Objectives: To report the results of retrograde intramedullary nailing (RIMN) for the treatment of extremely proximal femur fractures.

Design: Retrospective cohort study.

Setting: Level I trauma center.

Patients/participants: 63 patients with femoral shaft fractures involving the anatomic region within 10 centimeters of the inferior border of the lesser trochanter, which were treated with retrograde intramedullary nailing.

Intervention: Retrograde intramedullary femoral nail.

Main Outcome Measurements: Time to union, nonunion, malunion, and unplanned reoperation.

Results: Between 2009 and 2020, 63 fractures were followed up to fracture union, reoperation, or a minimum of 1 year clinically. The mean follow-up was 32 months, and 48 (76%) of the patients were followed up beyond 1 year clinically. The mean patient age was 34 years (range 18-84 years), and the mean BMI was 27 (range 14-45) kg/m 2 . Forty (64%) patients were polytraumatized. Clinical and radiographic union was achieved in 59 (94%) fractures after index operation at a mean time to union of 22 weeks (range 9-51 weeks). Delayed union requiring nail dynamization occurred in 1 (2%) instance. Malreduction was noted in 1 (2%) patient with a 12-degree flexion deformity that resulted in nonunion. In total, there were 3 (5%) nonunions requiring revision surgery, 1 treated with retrograde exchange nailing and 2 revised to cephalomedullary nails; all were united after revision.

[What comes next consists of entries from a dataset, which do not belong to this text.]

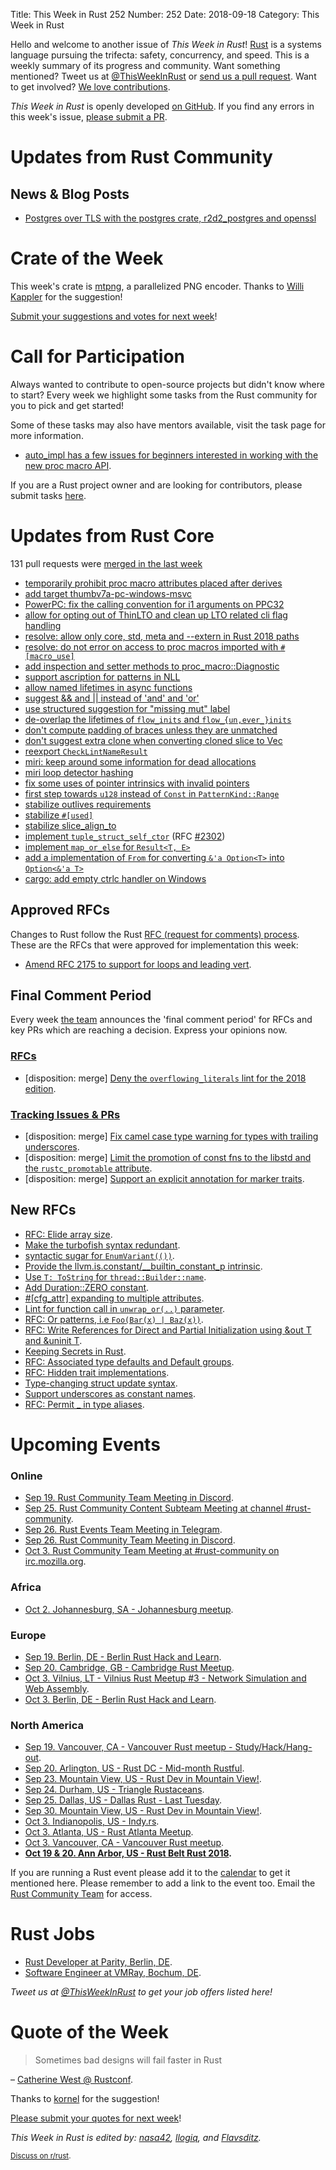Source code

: Title: This Week in Rust 252
Number: 252
Date: 2018-09-18
Category: This Week in Rust

Hello and welcome to another issue of *This Week in Rust*!
[Rust](http://rust-lang.org) is a systems language pursuing the trifecta: safety, concurrency, and speed.
This is a weekly summary of its progress and community.
Want something mentioned? Tweet us at [@ThisWeekInRust](https://twitter.com/ThisWeekInRust) or [send us a pull request](https://github.com/cmr/this-week-in-rust).
Want to get involved? [We love contributions](https://github.com/rust-lang/rust/blob/master/CONTRIBUTING.md).

*This Week in Rust* is openly developed [on GitHub](https://github.com/cmr/this-week-in-rust).
If you find any errors in this week's issue, [please submit a PR](https://github.com/cmr/this-week-in-rust/pulls).

# Updates from Rust Community

## News & Blog Posts

* [Postgres over TLS with the postgres crate, r2d2_postgres and openssl](https://matthewkmayer.github.io/blag/public/post/postgres-tls/)

# Crate of the Week

This week's crate is [mtpng](https://github.com/brion/mtpng), a parallelized PNG encoder. Thanks to [Willi Kappler](https://users.rust-lang.org/t/crate-of-the-week/2704/454) for the suggestion!

[Submit your suggestions and votes for next week][submit_crate]!

[submit_crate]: https://users.rust-lang.org/t/crate-of-the-week/2704

# Call for Participation

Always wanted to contribute to open-source projects but didn't know where to start?
Every week we highlight some tasks from the Rust community for you to pick and get started!

Some of these tasks may also have mentors available, visit the task page for more information.

* [auto_impl has a few issues for beginners interested in working with the new proc macro API](https://users.rust-lang.org/t/twir-call-for-participation/4821/204).

If you are a Rust project owner and are looking for contributors, please submit tasks [here][guidelines].

[guidelines]: https://users.rust-lang.org/t/twir-call-for-participation/4821

# Updates from Rust Core

131 pull requests were [merged in the last week][merged]

[merged]: https://github.com/search?q=is%3Apr+org%3Arust-lang+is%3Amerged+merged%3A2018-09-10..2018-09-17

* [temporarily prohibit proc macro attributes placed after derives](https://github.com/rust-lang/rust/pull/54277)
* [add target thumbv7a-pc-windows-msvc](https://github.com/rust-lang/rust/pull/53621)
* [PowerPC: fix the calling convention for i1 arguments on PPC32](https://github.com/rust-lang/llvm/pull/127)
* [allow for opting out of ThinLTO and clean up LTO related cli flag handling](https://github.com/rust-lang/rust/pull/53950)
* [resolve: allow only core, std, meta and --extern in Rust 2018 paths](https://github.com/rust-lang/rust/pull/54116)
* [resolve: do not error on access to proc macros imported with `#[macro_use]`](https://github.com/rust-lang/rust/pull/53461)
* [add inspection and setter methods to proc_macro::Diagnostic](https://github.com/rust-lang/rust/pull/52896)
* [support ascription for patterns in NLL](https://github.com/rust-lang/rust/pull/53873)
* [allow named lifetimes in async functions](https://github.com/rust-lang/rust/pull/54000)
* [suggest && and || instead of 'and' and 'or'](https://github.com/rust-lang/rust/pull/54181)
* [use structured suggestion for "missing mut" label](https://github.com/rust-lang/rust/pull/54157)
* [de-overlap the lifetimes of `flow_inits` and `flow_{un,ever_}inits`](https://github.com/rust-lang/rust/pull/54213)
* [don't compute padding of braces unless they are unmatched](https://github.com/rust-lang/rust/pull/54092)
* [don't suggest extra clone when converting cloned slice to Vec](https://github.com/rust-lang/rust/pull/54080)
* [reexport `CheckLintNameResult`](https://github.com/rust-lang/rust/pull/54106)
* [miri: keep around some information for dead allocations](https://github.com/rust-lang/rust/pull/54254)
* [miri loop detector hashing](https://github.com/rust-lang/rust/pull/54076)
* [fix some uses of pointer intrinsics with invalid pointers](https://github.com/rust-lang/rust/pull/53804)
* [first step towards `u128` instead of `Const` in `PatternKind::Range`](https://github.com/rust-lang/rust/pull/51159)
* [stabilize outlives requirements](https://github.com/rust-lang/rust/pull/53793)
* [stabilize `#[used]`](https://github.com/rust-lang/rust/pull/51363)
* [stabilize slice_align_to](https://github.com/rust-lang/rust/pull/53754)
* [implement `tuple_struct_self_ctor`](https://github.com/rust-lang/rust/pull/53751) (RFC [#2302](https://rust-lang.github.io/rfcs/2302-tuple-struct-self-ctor.html))
* [implement `map_or_else` for `Result<T, E>`](https://github.com/rust-lang/rust/pull/53777)
* [add a implementation of `From` for converting `&'a Option<T>` into `Option<&'a T>`](https://github.com/rust-lang/rust/pull/53218)
* [cargo: add empty ctrlc handler on Windows](https://github.com/rust-lang/cargo/pull/6004)

## Approved RFCs

Changes to Rust follow the Rust [RFC (request for comments)
process](https://github.com/rust-lang/rfcs#rust-rfcs). These
are the RFCs that were approved for implementation this week:

* [Amend RFC 2175 to support for loops and leading vert](https://github.com/rust-lang/rfcs/pull/2530).

## Final Comment Period

Every week [the team](https://www.rust-lang.org/team.html) announces the
'final comment period' for RFCs and key PRs which are reaching a
decision. Express your opinions now.

### [RFCs](https://github.com/rust-lang/rfcs/labels/final-comment-period)

* [disposition: merge] [Deny the `overflowing_literals` lint for the 2018 edition](https://github.com/rust-lang/rfcs/pull/2438).

### [Tracking Issues & PRs](https://github.com/rust-lang/rust/labels/final-comment-period)

* [disposition: merge] [Fix camel case type warning for types with trailing underscores](https://github.com/rust-lang/rust/pull/54101).
* [disposition: merge] [Limit the promotion of const fns to the libstd and the `rustc_promotable` attribute](https://github.com/rust-lang/rust/pull/53851).
* [disposition: merge] [Support an explicit annotation for marker traits](https://github.com/rust-lang/rust/pull/53693).

## New RFCs

* [RFC: Elide array size](https://github.com/rust-lang/rfcs/pull/2545).
* [Make the turbofish syntax redundant](https://github.com/rust-lang/rfcs/pull/2544).
* [syntactic sugar for `EnumVariant(())`](https://github.com/rust-lang/rfcs/issues/2543).
* [Provide the llvm.is.constant/__builtin_constant_p intrinsic](https://github.com/rust-lang/rfcs/issues/2542).
* [Use `T: ToString` for `thread::Builder::name`](https://github.com/rust-lang/rfcs/pull/2541).
* [Add Duration::ZERO constant](https://github.com/rust-lang/rfcs/issues/2540).
* [#[cfg_attr] expanding to multiple attributes](https://github.com/rust-lang/rfcs/pull/2539).
* [Lint for function call in `unwrap_or(..)` parameter](https://github.com/rust-lang/rfcs/issues/2536).
* [RFC: Or patterns, i.e `Foo(Bar(x) | Baz(x))`](https://github.com/rust-lang/rfcs/pull/2535).
* [RFC: Write References for Direct and Partial Initialization using &out T and &uninit T](https://github.com/rust-lang/rfcs/pull/2534).
* [Keeping Secrets in Rust](https://github.com/rust-lang/rfcs/issues/2533).
* [RFC: Associated type defaults and Default groups](https://github.com/rust-lang/rfcs/pull/2532).
* [RFC: Hidden trait implementations](https://github.com/rust-lang/rfcs/pull/2529).
* [Type-changing struct update syntax](https://github.com/rust-lang/rfcs/pull/2528).
* [Support underscores as constant names](https://github.com/rust-lang/rfcs/pull/2526).
* [RFC: Permit _ in type aliases](https://github.com/rust-lang/rfcs/pull/2524).

# Upcoming Events

### Online

* [Sep 19. Rust Community Team Meeting in Discord](https://discordapp.com/channels/442252698964721669/443773747350994945).
* [Sep 25. Rust Community Content Subteam Meeting at channel #rust-community](irc://irc.mozilla.org/rust-community).
* [Sep 26. Rust Events Team Meeting in Telegram](https://t.me/joinchat/EkKINhHCgZ9llzvPidOssA).
* [Sep 26. Rust Community Team Meeting in Discord](https://discordapp.com/channels/442252698964721669/443773747350994945).
* [Oct 3. Rust Community Team Meeting at #rust-community on irc.mozilla.org](irc://irc.mozilla.org/rust-community).

### Africa

* [Oct 2. Johannesburg, SA - Johannesburg meetup](https://www.meetup.com/Johannesburg-Rust-Meetup).

### Europe

* [Sep 19. Berlin, DE - Berlin Rust Hack and Learn](https://www.meetup.com/opentechschool-berlin/events/253541005/).
* [Sep 20. Cambridge, GB - Cambridge Rust Meetup](https://www.meetup.com/Cambridge-Rust-Meetup/events/pzwshpyxmbbc/).
* [Oct 3. Vilnius, LT - Vilnius Rust Meetup #3 - Network Simulation and Web Assembly](https://www.meetup.com/Rust-in-Vilnius/events/254403141/).
* [Oct 3. Berlin, DE - Berlin Rust Hack and Learn](https://www.meetup.com/opentechschool-berlin/events/).

### North America

* [Sep 19. Vancouver, CA - Vancouver Rust meetup - Study/Hack/Hang-out](https://www.meetup.com/Vancouver-Rust/events/dqldspyxmbzb/).
* [Sep 20. Arlington, US - Rust DC - Mid-month Rustful](https://www.meetup.com/RustDC/events/253787454).
* [Sep 23. Mountain View, US - Rust Dev in Mountain View!](https://www.meetup.com/Rust-Dev-in-Mountain-View/events/glnfcpyxmbfc/).
* [Sep 24. Durham, US - Triangle Rustaceans](https://www.meetup.com/triangle-rustaceans/events/mfglwpyxmbgc/).
* [Sep 25. Dallas, US - Dallas Rust - Last Tuesday](https://www.meetup.com/Dallas-Rust/events/zfgwzmyxmbhc/).
* [Sep 30. Mountain View, US - Rust Dev in Mountain View!](https://www.meetup.com/Rust-Dev-in-Mountain-View).
* [Oct 3. Indianopolis, US - Indy.rs](https://www.meetup.com/indyrs/events/246726699/).
* [Oct 3. Atlanta, US - Rust Atlanta Meetup](https://www.meetup.com/Rust-ATL/).
* [Oct 3. Vancouver, CA - Vancouver Rust meetup](https://www.meetup.com/Vancouver-Rust/events/).
* **[Oct 19 & 20. Ann Arbor, US - Rust Belt Rust 2018](https://rust-belt-rust.com/).**


If you are running a Rust event please add it to the [calendar] to get
it mentioned here. Please remember to add a link to the event too.
Email the [Rust Community Team][community] for access.

[calendar]: https://www.google.com/calendar/embed?src=apd9vmbc22egenmtu5l6c5jbfc%40group.calendar.google.com
[community]: mailto:community-team@rust-lang.org

# Rust Jobs

* [Rust Developer at Parity, Berlin, DE](https://paritytech.io/jobs/).
* [Software Engineer at VMRay, Bochum, DE](https://careers.vmray.com/apply-software-engineer-rust-en/).

*Tweet us at [@ThisWeekInRust](https://twitter.com/ThisWeekInRust) to get your job offers listed here!*

# Quote of the Week

> Sometimes bad designs will fail faster in Rust

– [Catherine West @ Rustconf](https://youtu.be/aKLntZcp27M?t=1444).

Thanks to [kornel](https://users.rust-lang.org/t/twir-quote-of-the-week/328/561) for the suggestion!

[Please submit your quotes for next week](http://users.rust-lang.org/t/twir-quote-of-the-week/328)!

*This Week in Rust is edited by: [nasa42](https://github.com/nasa42), [llogiq](https://github.com/llogiq), and [Flavsditz](https://github.com/Flavsditz).*

<small>[Discuss on r/rust]().</small>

Conclusions: Retrograde intramedullary nailing can be an effective treatment strategy for extremely proximal femur fractures when necessary. Our series demonstrated a high rate of union and a low rate of malalignment and complications.

Level Of Evidence: Therapeutic Level IV. See Instructions for Authors for a complete description of levels of evidence.